Splits text into chunks based on semantic similarity, using an embedding model and a max tokens parameter. Useful for meaningful semantic groupings.

`SemanticSplitter` ¶

Bases: BaseSplitter

Split text into semantically coherent chunks using embedding similarity.

Pipeline:

Split text into sentences via SentenceSplitter (one sentence chunks).
Build a sliding window around each sentence (buffer_size).
Embed each window with BaseEmbedding (batched).
Compute cosine distances between consecutive windows (1 - cosine_sim).
Pick breakpoints using a thresholding strategy, or aim for number_of_chunks.
Join sentences between breakpoints; enforce minimum size via chunk_size.

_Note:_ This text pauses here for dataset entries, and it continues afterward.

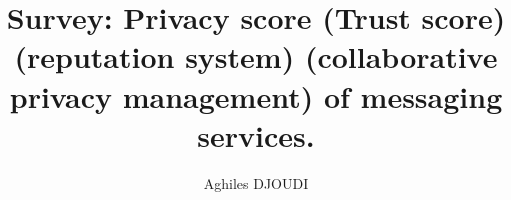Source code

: \documentclass{../../setup/sig-alternate}
\begin{document}
\title{Survey: Privacy score (Trust score) (reputation system) (collaborative privacy management) of messaging services.
}


\author{
	\alignauthor
	Aghiles DJOUDI \titlenote{ }\\
		\\
		\\
}









%
%

\printbibliography

\onecolumn


\end{document}
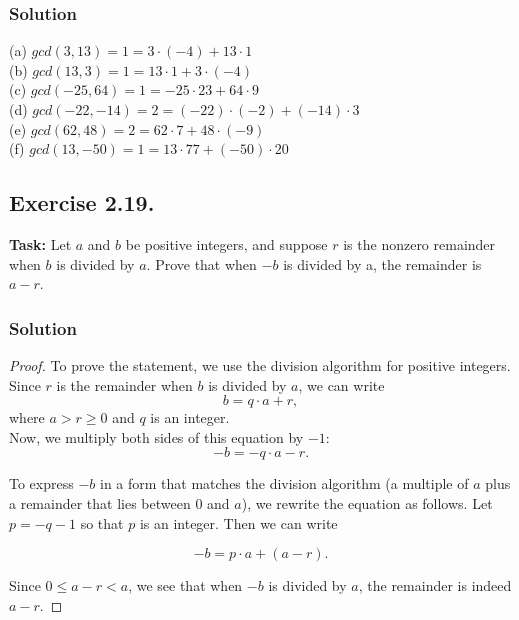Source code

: \documentclass{article}
\begin{document}
\subsubsection*{Solution}

(a) $gcd(3,13)= 1 =3 \cdot (-4)+13 \cdot 1$\\
(b) $gcd(13,3)= 1 =13 \cdot 1+3 \cdot (-4)$\\
(c) $gcd(-25,64)= 1 =-25 \cdot 23+64 \cdot 9$\\
(d) $gcd(-22,-14)= 2 =(-22) \cdot (-2)+(-14) \cdot 3$\\
(e) $gcd(62,48)= 2 =62 \cdot 7+48 \cdot (-9)$\\
(f) $gcd(13,-50)= 1 =13 \cdot 77+(-50) \cdot 20$\\

\newpage

\subsection{Exercise 2.19.}
\textbf{Task:} Let $a$ and $b$ be positive integers, and suppose $r$ is the nonzero remainder when $b$ is divided by $a$. Prove that when $-b$ is divided by a, the remainder is $a-r$.

\subsubsection*{Solution}

\begin{proof}
    To prove the statement, we use the division algorithm for positive integers. \\

    Since $r$ is the remainder when $b$ is divided by $a$, we can write
    $$
    b = q \cdot a + r,
    $$
    where $a > r \geq 0$ and $q$ is an integer.\\

    Now, we multiply both sides of this equation by $-1$:
    $$
    -b = -q \cdot a - r.
    $$

    To express $-b$ in a form that matches the division algorithm (a multiple of $a$ plus a remainder that lies between $0$ and $a$), we rewrite the equation as follows. Let $p = -q - 1$ so that $p$ is an integer. Then we can write
    
    $$
    -b = p \cdot a + (a - r).
    $$

    Since $0 \leq a - r < a$, we see that when $-b$ is divided by $a$, the remainder is indeed $a - r$.
\end{proof}
\end{document}
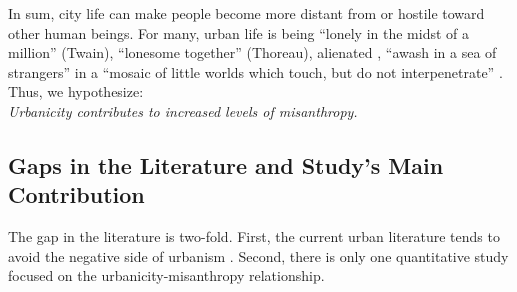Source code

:\documentclass[11pt, letterpaper]{article}
\begin{document}
\begin{spacing}{1.4}
% 



In sum, city life can make people become more distant from or hostile toward other human beings. %
For many, urban life is being ``lonely in the midst of a million'' (Twain), ``lonesome together''
(Thoreau), alienated \citep{wirth38,nettler1957measure}, ``awash in a sea of strangers''
\citep[Merry cited in][p. 99]{wilson85} in a ``mosaic of little worlds which touch, but do not interpenetrate'' \citep[][p. 40]{park84}. Thus, we hypothesize: \\
 
{\indent\hspace{1in}\textit{Urbanicity contributes to increased levels of misanthropy.\\}}
     

\subsection*{Gaps in the Literature and Study's Main Contribution} 

The gap in the literature is two-fold. First, the current urban literature tends to avoid the negative side of  urbanism \citep{thrift05,amin06,aokCityBook15,peck16}. Second, there is only one quantitative study  focused on the urbanicity-misanthropy relationship. 


\end{spacing}
\end{document}
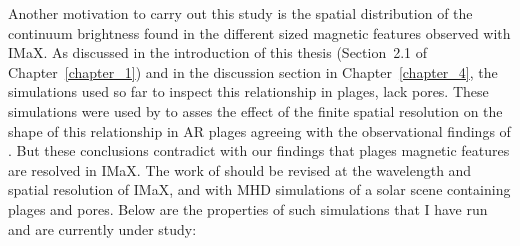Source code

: \documentclass[goettingen, gauss, print]{thesis}
\begin{document}
Another motivation to carry out this study is the spatial distribution of the continuum brightness found in the different sized magnetic features observed with IMaX. As discussed in the introduction of this thesis (Section~2.1 of Chapter~\ref{chapter_1}) and in the discussion section in Chapter~\ref{chapter_4}, the simulations used so far to inspect this relationship in plages, lack pores. These simulations were used by \cite{danilovic_relation_2013} to asses the effect of the finite spatial resolution on the shape of this relationship in AR plages agreeing with the observational findings of \cite{kobel_continuum_2011}. But these conclusions contradict with our findings that plages magnetic features are resolved in IMaX. The work of \cite{danilovic_relation_2013} should be revised at the wavelength and spatial resolution of IMaX, and with MHD simulations of a solar scene containing plages and pores. Below are the properties of such simulations that I have run and are currently under study:
\end{document}
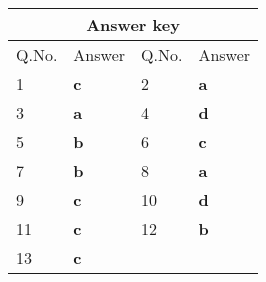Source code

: \setlength\arrayrulewidth{1pt}
\begin{table}[H]
	\centering
	
	\begin{tabular}{|p{1.5cm}|p{1.5cm}||p{1.5cm}|p{1.5cm}|}
		\hline
		\multicolumn{4}{|c|}{\textbf{Answer key}}\\\hline\hline
		\rowcolor{ocrel}Q.No.&Answer&Q.No.&Answer\\\hline
		1&\textbf{c}&2&\textbf{a}\\\hline
		3&\textbf{a}&4&\textbf{d}\\\hline
		5&\textbf{b}&6&\textbf{c}\\\hline
		7&\textbf{b}&8&\textbf{a}\\\hline
		9&\textbf{c}&10&\textbf{d}\\\hline
		11&\textbf{c}&12&\textbf{b}\\\hline
		13&\textbf{c}&&\\\hline
	\end{tabular}
\end{table}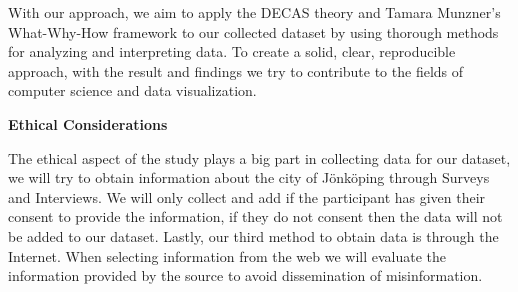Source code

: With our approach, we aim to apply the DECAS theory and Tamara Munzner’s What-Why-How framework to our collected dataset by using thorough methods for analyzing and interpreting data. To create a solid, clear, reproducible approach, with the result and findings we try to contribute to the fields of computer science and data visualization.


\textbf{Ethical Considerations}

The ethical aspect of the study plays a big part in collecting data for our dataset, we will try to obtain information about the city of Jönköping through Surveys and Interviews. We will only collect and add if the participant has given their consent to provide the information, if they do not consent then the data will not be added to our dataset. Lastly, our third method to obtain data is through the Internet. When selecting information from the web we will evaluate the information provided by the source to avoid dissemination of misinformation. 


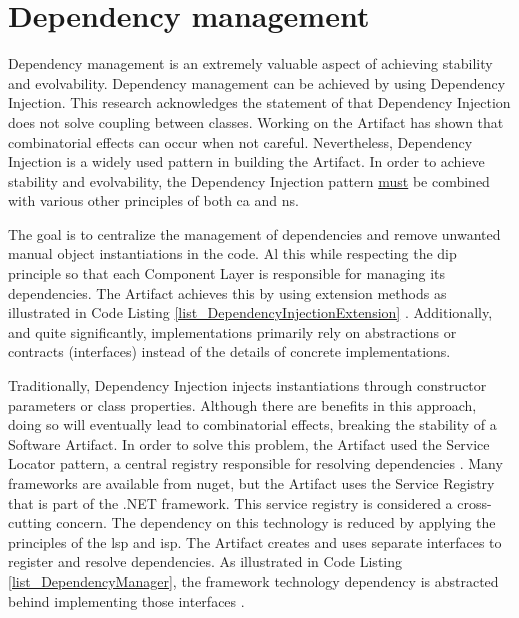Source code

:\section{Dependency management} Dependency management is an extremely valuable aspect of
achieving stability and evolvability. Dependency management can be achieved by using
Dependency Injection. This research acknowledges the statement of
\textcite[215]{mannaert_normalized_2016} that Dependency Injection does not solve coupling
between classes. Working on the Artifact has shown that combinatorial effects can occur
when not careful. Nevertheless, Dependency Injection is a widely used pattern in building
the Artifact. In order to achieve stability and evolvability, the Dependency Injection
pattern \underline{must} be combined with various other principles of both \gls{ca} and
\gls{ns}. 

The goal is to centralize the management of dependencies and remove unwanted manual object
instantiations in the code. Al this while respecting the \gls{dip} principle so that each
Component Layer is responsible for managing its dependencies. The Artifact achieves this
by using extension methods as illustrated in Code Listing
\ref{list_DependencyInjectionExtension}
\parencite{koks_dependencyinjectionextension_2023}. Additionally, and quite significantly,
implementations primarily rely on abstractions or contracts (interfaces) instead of the
details of concrete implementations. 

Traditionally, Dependency Injection injects instantiations through constructor parameters
or class properties. Although there are benefits in this approach, doing so will
eventually lead to combinatorial effects, breaking the stability of a Software Artifact.
In order to solve this problem, the Artifact used the Service Locator pattern, a central
registry responsible for resolving dependencies \parencite{wikipedia_service_2023}. Many
frameworks are available from \gls{nuget}, but the Artifact uses the Service Registry that
is part of the .NET framework. This service registry is considered a cross-cutting
concern. The dependency on this technology is reduced by applying the principles of the
\gls{lsp} and \gls{isp}. The Artifact creates and uses separate interfaces to register
\parencite{koks_idependencymanagerinteractor_2023} and resolve
\parencite{koks_idependencyfactoryinteractor_2023} dependencies. As illustrated in Code
Listing \ref{list_DependencyManager}, the framework technology dependency is abstracted
behind implementing those interfaces \parencite{koks_dependencymanagerinteractor_2023}. 

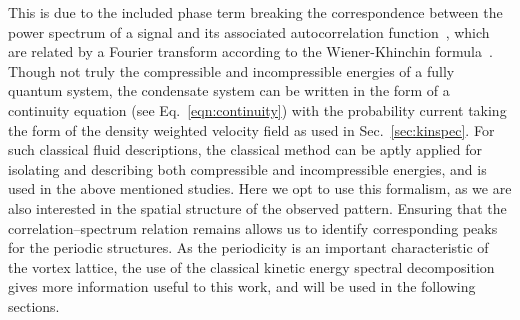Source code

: This is due to the included phase term breaking the correspondence between the power spectrum of a signal and its associated autocorrelation function~\cite{VTX:Reeves_pra_2014}, which are related by a Fourier transform according to the Wiener-Khinchin formula~\cite{BK:Turbulence_Frisch_p54}. Though not truly the compressible and incompressible energies of a fully quantum system, the condensate system can be written in the form of a continuity equation (see Eq.~\eqref{eqn:continuity}) with the probability current taking the form of the density weighted velocity field as used in Sec.~\ref{sec:kinspec}. For such classical fluid descriptions, the classical method can be aptly applied for isolating and describing both compressible and incompressible energies, and is used in the above mentioned studies. Here we opt to use this formalism, as we are also interested in the spatial structure of the observed pattern. Ensuring that the correlation--spectrum relation remains allows us to identify corresponding peaks for the periodic structures. As the periodicity is an important characteristic of the vortex lattice, the use of the classical kinetic energy spectral decomposition gives more information useful to this work, and will be used in the following sections.




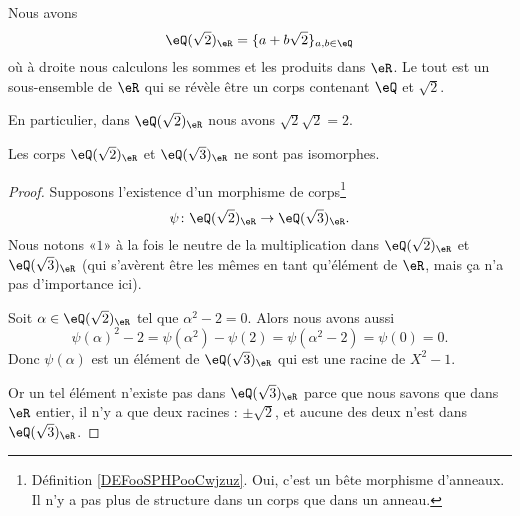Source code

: \begin{example}
	Nous avons
	\begin{equation}
		\eQ(\sqrt{ 2 })_{\eR}=\{ a+b\sqrt{ 2 } \}_{a,b\in \eQ}
	\end{equation}
	où à droite nous calculons les sommes et les produits dans \( \eR\). Le tout est un sous-ensemble de \( \eR\) qui se révèle être un corps contenant \( \eQ\) et \( \sqrt{ 2 }\).

	En particulier, dans \( \eQ(\sqrt{ 2 })_{\eR}\) nous avons \( \sqrt{ 2 }\sqrt{ 2 }=2\).
\end{example}

\begin{lemma}   \label{LEMooKVPZooPqPrce}
	Les corps \( \eQ(\sqrt{ 2 })_{\eR}\) et \( \eQ(\sqrt{ 3 })_{\eR}\) ne sont pas isomorphes.
\end{lemma}

\begin{proof}
	Supposons l'existence d'un morphisme de corps\footnote{Définition \ref{DEFooSPHPooCwjzuz}. Oui, c'est un bête morphisme d'anneaux. Il n'y a pas plus de structure dans un corps que dans un anneau.}
	\begin{equation}
		\psi\colon \eQ(\sqrt{ 2 })_{\eR}\to \eQ(\sqrt{ 3 })_{\eR}.
	\end{equation}
	Nous notons «\( 1\)» à la fois le neutre de la multiplication dans \( \eQ(\sqrt{ 2 })_{\eR}\) et \( \eQ(\sqrt{ 3 })_{\eR}\) (qui s'avèrent être les mêmes en tant qu'élément de \( \eR\), mais ça n'a pas d'importance ici).

	Soit \( \alpha\in \eQ(\sqrt{ 2 })_{\eR}\) tel que \( \alpha^2-2=0\). Alors nous avons aussi
	\begin{equation}
		\psi(\alpha)^2-2=\psi(\alpha^2)-\psi(2)=\psi(\alpha^2-2)=\psi(0)=0.
	\end{equation}
	Donc \( \psi(\alpha)\) est un élément de \( \eQ(\sqrt{ 3 })_{\eR}\) qui est une racine de \( X^2-1\).

	Or un tel élément n'existe pas dans \( \eQ(\sqrt{ 3 })_{\eR}\) parce que nous savons que dans \( \eR\) entier, il n'y a que deux racines : \( \pm\sqrt{ 2 }\), et aucune des deux n'est dans \( \eQ(\sqrt{ 3 })_{\eR}\).
\end{proof}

Source code in src/splitter_mr/splitter/splitters/semantic_splitter.py

class SemanticSplitter(BaseSplitter):
    """
    Split text into semantically coherent chunks using embedding similarity.

    **Pipeline:**

    - Split text into sentences via `SentenceSplitter` (one sentence chunks).
    - Build a sliding window around each sentence (`buffer_size`).
    - Embed each window with `BaseEmbedding` (batched).
    - Compute cosine *distances* between consecutive windows (1 - cosine_sim).
    - Pick breakpoints using a thresholding strategy, or aim for `number_of_chunks`.
    - Join sentences between breakpoints; enforce minimum size via `chunk_size`.
    """

    def __init__(
        self,
        embedding: BaseEmbedding,
        *,
        buffer_size: int = 1,
        breakpoint_threshold_type: BreakpointThresholdType = "percentile",
        breakpoint_threshold_amount: Optional[float] = None,
        number_of_chunks: Optional[int] = None,
        chunk_size: int = 1000,
    ) -> None:
        """Initialize the semantic splitter.

        Args:
            embedding (BaseEmbedding): Embedding backend.
            buffer_size (int): Neighbor window size around each sentence.
            breakpoint_threshold_type (BreakpointThresholdType): Threshold strategy:
                "percentile" | "standard_deviation" | "interquartile" | "gradient".
            breakpoint_threshold_amount (Optional[float]): Threshold parameter. If None,
                uses sensible defaults per strategy (e.g., 95th percentile).
            number_of_chunks (Optional[int]): If set, pick a threshold that
                approximately yields this number of chunks (inverse percentile).
            chunk_size (int): **Minimum** characters required to emit a chunk.
        """
        super().__init__(chunk_size=chunk_size)
        self.embedding = embedding
        self.buffer_size = int(buffer_size)
        self.breakpoint_threshold_type = cast(
            BreakpointThresholdType, breakpoint_threshold_type
        )
        self.breakpoint_threshold_amount = (
            DEFAULT_BREAKPOINTS[self.breakpoint_threshold_type]
            if breakpoint_threshold_amount is None
            else float(breakpoint_threshold_amount)
        )
        self.number_of_chunks = number_of_chunks
        self._sentence_splitter = SentenceSplitter(
            chunk_size=1, chunk_overlap=0, separators=[".", "!", "?"]
        )

    # ---------- Helpers ----------

    def _split_into_sentences(self, reader_output: ReaderOutput) -> List[str]:
        """Split the input text into sentences using `SentenceSplitter` (no overlap).

        Args:
            reader_output (ReaderOutput): The document to split.

        Returns:
            List[str]: List of sentences preserving punctuation.
        """
        sent_out = self._sentence_splitter.split(reader_output)
        return sent_out.chunks

    def _calculate_sentence_distances(
        self, single_sentences: List[str]
    ) -> Tuple[List[float], List[Dict[str, Any]]]:
        """Embed sentence windows (batch) and compute consecutive cosine distances.

        Args:
            single_sentences (List[str]): Sentences in order.

        Returns:
            Tuple[List[float], List[Dict[str, Any]]]:
                - distances between consecutive windows (len = n-1)
                - sentence dicts enriched with combined text and embeddings
        """
        # Prepare sentence dicts and combine with buffer
        sentences = [
            {"sentence": s, "index": i} for i, s in enumerate(single_sentences)
        ]
        sentences = _combine_sentences(sentences, self.buffer_size)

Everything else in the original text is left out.